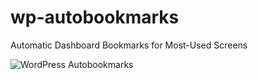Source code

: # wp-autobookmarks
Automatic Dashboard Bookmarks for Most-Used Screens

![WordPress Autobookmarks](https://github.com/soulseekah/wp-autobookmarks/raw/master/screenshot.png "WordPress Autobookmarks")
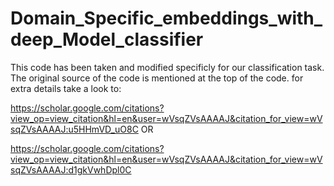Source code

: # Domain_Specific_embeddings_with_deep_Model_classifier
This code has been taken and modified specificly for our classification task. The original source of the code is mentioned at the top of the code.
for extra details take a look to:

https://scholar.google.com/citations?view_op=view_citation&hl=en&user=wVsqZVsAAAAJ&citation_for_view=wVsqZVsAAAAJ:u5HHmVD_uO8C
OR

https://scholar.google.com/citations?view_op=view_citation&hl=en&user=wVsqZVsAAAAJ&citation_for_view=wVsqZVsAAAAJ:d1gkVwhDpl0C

━━━━

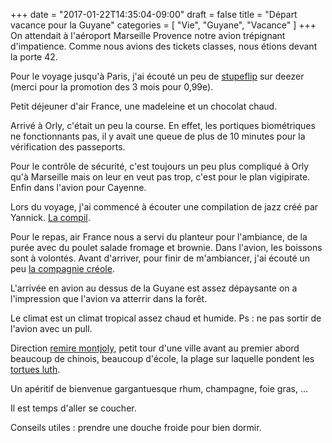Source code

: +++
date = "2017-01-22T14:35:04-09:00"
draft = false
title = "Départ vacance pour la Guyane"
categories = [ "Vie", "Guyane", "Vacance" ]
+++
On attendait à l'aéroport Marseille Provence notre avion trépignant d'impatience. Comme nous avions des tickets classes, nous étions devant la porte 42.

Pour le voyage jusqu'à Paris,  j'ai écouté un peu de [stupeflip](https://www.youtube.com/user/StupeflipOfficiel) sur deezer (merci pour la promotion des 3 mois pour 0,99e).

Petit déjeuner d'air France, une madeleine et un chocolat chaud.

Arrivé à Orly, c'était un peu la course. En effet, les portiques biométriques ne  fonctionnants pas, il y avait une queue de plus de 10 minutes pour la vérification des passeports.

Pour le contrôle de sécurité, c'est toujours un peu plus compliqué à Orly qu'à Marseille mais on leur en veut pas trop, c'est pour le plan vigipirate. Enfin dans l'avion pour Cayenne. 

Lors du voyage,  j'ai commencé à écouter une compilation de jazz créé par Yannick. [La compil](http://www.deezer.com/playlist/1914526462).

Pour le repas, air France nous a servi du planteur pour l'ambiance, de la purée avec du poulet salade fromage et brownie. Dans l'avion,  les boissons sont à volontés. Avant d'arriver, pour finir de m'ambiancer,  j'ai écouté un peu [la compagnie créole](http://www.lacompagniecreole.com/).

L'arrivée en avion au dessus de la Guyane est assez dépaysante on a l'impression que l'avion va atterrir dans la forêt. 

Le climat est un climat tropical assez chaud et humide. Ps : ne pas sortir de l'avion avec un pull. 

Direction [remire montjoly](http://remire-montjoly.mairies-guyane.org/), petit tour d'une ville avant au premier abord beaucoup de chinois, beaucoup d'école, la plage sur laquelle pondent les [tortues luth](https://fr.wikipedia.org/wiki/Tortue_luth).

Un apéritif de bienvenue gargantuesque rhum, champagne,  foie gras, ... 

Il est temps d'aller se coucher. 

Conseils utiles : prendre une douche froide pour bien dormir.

━━━━

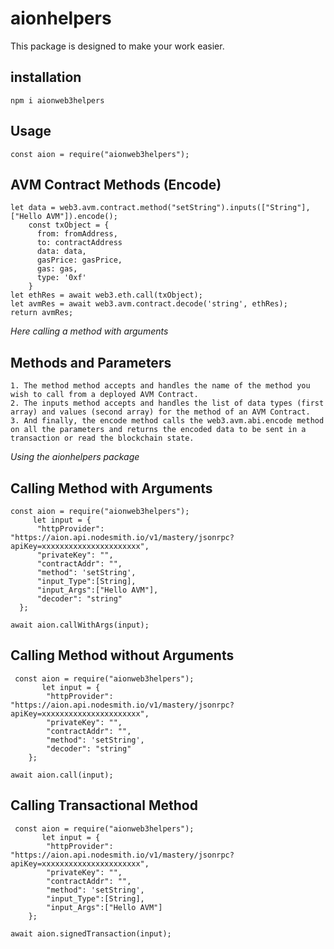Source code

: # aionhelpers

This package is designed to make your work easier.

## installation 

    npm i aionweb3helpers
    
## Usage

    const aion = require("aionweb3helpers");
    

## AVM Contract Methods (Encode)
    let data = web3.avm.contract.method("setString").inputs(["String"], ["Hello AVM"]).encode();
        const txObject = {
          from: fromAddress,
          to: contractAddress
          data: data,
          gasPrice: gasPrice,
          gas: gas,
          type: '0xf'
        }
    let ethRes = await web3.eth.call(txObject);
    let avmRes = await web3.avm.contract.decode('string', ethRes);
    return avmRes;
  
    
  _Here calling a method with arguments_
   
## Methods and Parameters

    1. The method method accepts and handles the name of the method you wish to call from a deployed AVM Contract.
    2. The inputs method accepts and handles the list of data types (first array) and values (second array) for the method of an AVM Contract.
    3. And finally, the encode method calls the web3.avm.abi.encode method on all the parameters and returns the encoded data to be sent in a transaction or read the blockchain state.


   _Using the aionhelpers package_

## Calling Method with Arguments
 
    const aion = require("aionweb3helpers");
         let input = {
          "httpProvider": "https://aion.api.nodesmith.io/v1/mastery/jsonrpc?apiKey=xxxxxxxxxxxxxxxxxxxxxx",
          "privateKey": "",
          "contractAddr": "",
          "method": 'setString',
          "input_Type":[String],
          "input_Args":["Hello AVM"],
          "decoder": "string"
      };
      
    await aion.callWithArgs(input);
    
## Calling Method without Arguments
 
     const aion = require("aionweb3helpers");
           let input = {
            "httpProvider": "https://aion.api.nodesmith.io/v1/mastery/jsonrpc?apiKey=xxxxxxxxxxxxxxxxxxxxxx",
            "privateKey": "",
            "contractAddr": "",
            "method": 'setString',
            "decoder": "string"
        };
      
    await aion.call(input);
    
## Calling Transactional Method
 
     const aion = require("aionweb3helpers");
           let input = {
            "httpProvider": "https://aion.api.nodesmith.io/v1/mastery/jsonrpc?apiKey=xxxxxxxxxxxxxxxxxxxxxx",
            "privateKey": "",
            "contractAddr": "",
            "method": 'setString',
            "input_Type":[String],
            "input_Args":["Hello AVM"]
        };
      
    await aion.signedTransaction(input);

━━━━

* [PROBLEM STATEMENT] Using the listing, collect all lines in which the string "chaud" is found.

* [ANSWER TO THE PROBLEM]
Petit déjeuner d'air France, une madeleine et un chocolat chaud.
Le climat est un climat tropical assez chaud et humide. Ps : ne pas sortir de l'avion avec un pull. 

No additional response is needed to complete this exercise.